Whoever she is, she’s caught your eye. A simple but elegant outfit can add an aura of confidence; it’s a good first impression.
We may underestimate the importance of physical appearances, of clothing, and act like it’s beneath us, but there’s always an occasion where we have all fallen victim to the fashion world.
First days at work, first dates, job interviews: a nervous breakdown in front of your wardrobe? Hours spent agonizing over the best combination? Either way, it’s those days that demand more than the usual preparation time to pick out an outfit.
Figuring out the dynamics of fashion:
Very often it’s about perfecting that balance between being dressed up, but not looking overdressed.
You want to stand out, but for the right reasons. You want to be that girl who can pull of the classic white shirt and black pants with style, and yet manage to capture people’s attention. No one wants to be “that person” who wears a shirt that was two shades too bright to the first day of work, a skirt too tight or a dress too short.
You want to play it right, dress the part, to stand out without looking out of place.
That’s what world fashion is — a crazy confusing dynamic place of paradoxes. You want to be a conformist and yet a rebel To keep up with the trends but also to retain your individuality. It’s this duality that defines the fashion world today. It’s what Elaine Stone, a professor at the Fashion Institute of Technology writes about in “The Dynamics of Fashion.”
It’s not the 70s, where bellbottoms were the single biggest fashion statement, or the 80s where it was about the Madonna look, the shoulder pads. Today it’s about experimenting. It’s about how you can put together the best ensemble for you, one that fits the balance of expressing your individual style within the boundaries of fashion. Being yourself or being different now factors into your style quotient today. This is what Elaine Stone calls the “freedom of dress”

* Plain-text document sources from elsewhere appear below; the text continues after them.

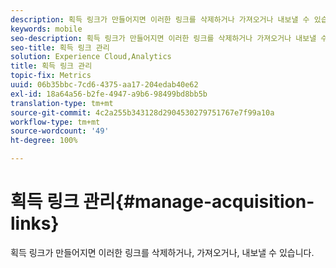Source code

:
 ```yaml
---
description: 획득 링크가 만들어지면 이러한 링크를 삭제하거나 가져오거나 내보낼 수 있습니다.
keywords: mobile
seo-description: 획득 링크가 만들어지면 이러한 링크를 삭제하거나 가져오거나 내보낼 수 있습니다.
seo-title: 획득 링크 관리
solution: Experience Cloud,Analytics
title: 획득 링크 관리
topic-fix: Metrics
uuid: 06b35bbc-7cd6-4375-aa17-204edab40e62
exl-id: 18a64a56-b2fe-4947-a9b6-98499bd8bb5b
translation-type: tm+mt
source-git-commit: 4c2a255b343128d2904530279751767e7f99a10a
workflow-type: tm+mt
source-wordcount: '49'
ht-degree: 100%

---
```


# 획득 링크 관리{#manage-acquisition-links}

획득 링크가 만들어지면 이러한 링크를 삭제하거나, 가져오거나, 내보낼 수 있습니다.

Today Lady Gaga is a style icon, controversial, but still an icon. Word is she never repeats an outfit. In another age she would have probably been a fashion faux paus. To some she may still be, but for a lot she’s bold and daring. She makes a statement. She may be outrageous but she’s not an outcast.
A more fluid kind of fashion:
Fashion isn’t as steeped in trends as it once was. We in the 21st century won’t be remembered for bellbottoms or shoulder pads. We might be remembered as the age of Lady Gaga, but mostly as an age of the unconventional and creative. For the simple, yet stylish. It’s about defining yourself rather than letting fashion define you. Fashion is more fluid today.
Trends come and go, but this newfound emphasis on individuality is something that might stay on for a while. Think of that section in fashion magazines called “who wore it better.” While we all, even celebrities, like to wear clothes that are trendy, it’s also about choosing clothes that make us feel-good. There’s something about the way it fits your body shape, or the colour suits your complexion. It’s the relationship you have with your clothes.
So take advantage of the fashion world today, because it gives you the freedom to define yourself rather than being swept up in trends. Be creative, experiment and figure out how to express yourself best. Dictate your own style rather than let the fashion world dictate you.